[EXERCISE AIM] Below are entries; work out how many of their lines hold "small", giving only that number.

[RECORDS FOR THE TASK]

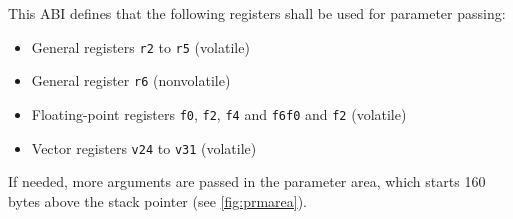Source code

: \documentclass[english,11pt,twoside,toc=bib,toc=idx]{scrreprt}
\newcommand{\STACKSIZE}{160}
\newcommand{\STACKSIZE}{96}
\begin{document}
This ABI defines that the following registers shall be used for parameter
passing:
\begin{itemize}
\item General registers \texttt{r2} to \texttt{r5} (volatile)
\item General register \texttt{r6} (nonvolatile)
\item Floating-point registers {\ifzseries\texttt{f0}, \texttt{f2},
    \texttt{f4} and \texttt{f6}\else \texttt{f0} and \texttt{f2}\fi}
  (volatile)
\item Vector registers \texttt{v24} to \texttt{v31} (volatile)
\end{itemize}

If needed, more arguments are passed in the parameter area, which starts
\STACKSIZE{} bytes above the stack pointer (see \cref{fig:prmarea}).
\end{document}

...

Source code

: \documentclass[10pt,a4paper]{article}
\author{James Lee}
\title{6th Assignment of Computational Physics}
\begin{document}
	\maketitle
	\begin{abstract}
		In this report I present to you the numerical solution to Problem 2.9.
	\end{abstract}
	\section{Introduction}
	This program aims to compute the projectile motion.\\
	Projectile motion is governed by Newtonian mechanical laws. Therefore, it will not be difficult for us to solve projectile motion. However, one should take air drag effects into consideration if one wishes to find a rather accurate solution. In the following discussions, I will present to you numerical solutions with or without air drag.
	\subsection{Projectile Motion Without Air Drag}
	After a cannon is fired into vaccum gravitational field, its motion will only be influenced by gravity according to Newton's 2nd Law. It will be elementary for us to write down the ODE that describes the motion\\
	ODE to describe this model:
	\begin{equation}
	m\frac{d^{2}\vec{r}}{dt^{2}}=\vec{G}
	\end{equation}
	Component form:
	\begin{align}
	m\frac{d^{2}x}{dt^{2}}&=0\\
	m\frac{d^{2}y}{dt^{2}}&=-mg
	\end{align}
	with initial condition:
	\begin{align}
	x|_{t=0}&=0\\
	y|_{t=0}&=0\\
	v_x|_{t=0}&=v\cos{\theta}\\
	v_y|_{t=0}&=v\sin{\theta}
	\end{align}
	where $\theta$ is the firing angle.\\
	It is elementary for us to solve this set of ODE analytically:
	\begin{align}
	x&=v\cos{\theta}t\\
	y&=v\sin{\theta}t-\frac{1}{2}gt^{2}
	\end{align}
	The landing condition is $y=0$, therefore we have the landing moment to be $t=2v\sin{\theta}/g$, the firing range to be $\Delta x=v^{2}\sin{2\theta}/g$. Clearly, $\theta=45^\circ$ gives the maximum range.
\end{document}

* * *

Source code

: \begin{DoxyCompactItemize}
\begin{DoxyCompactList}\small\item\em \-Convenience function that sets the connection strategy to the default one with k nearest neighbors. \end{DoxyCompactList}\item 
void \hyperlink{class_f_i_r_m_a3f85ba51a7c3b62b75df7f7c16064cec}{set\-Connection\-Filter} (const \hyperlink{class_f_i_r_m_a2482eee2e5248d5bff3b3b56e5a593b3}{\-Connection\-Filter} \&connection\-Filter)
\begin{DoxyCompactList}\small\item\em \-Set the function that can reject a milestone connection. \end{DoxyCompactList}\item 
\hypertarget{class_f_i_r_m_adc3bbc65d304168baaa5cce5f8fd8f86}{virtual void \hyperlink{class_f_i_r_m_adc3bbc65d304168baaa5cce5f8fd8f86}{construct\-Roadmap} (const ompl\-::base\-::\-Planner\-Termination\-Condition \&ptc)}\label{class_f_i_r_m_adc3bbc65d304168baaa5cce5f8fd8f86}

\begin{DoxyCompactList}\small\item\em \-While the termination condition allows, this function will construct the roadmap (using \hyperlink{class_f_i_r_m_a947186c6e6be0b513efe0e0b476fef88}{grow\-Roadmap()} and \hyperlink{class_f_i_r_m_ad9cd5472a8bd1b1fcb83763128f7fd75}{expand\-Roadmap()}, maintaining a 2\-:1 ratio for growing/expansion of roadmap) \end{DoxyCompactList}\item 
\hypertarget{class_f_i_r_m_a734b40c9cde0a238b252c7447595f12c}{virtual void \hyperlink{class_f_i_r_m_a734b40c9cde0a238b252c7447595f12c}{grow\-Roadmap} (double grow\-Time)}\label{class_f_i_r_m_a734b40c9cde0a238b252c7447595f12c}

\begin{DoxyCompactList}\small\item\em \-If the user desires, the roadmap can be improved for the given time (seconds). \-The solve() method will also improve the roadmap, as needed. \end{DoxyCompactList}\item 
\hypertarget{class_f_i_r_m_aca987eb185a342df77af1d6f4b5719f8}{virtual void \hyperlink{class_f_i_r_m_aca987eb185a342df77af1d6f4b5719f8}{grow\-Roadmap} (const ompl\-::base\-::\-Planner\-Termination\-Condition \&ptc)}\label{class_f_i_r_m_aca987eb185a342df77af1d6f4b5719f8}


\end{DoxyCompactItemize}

[RESULT OF THE EXERCISE] 4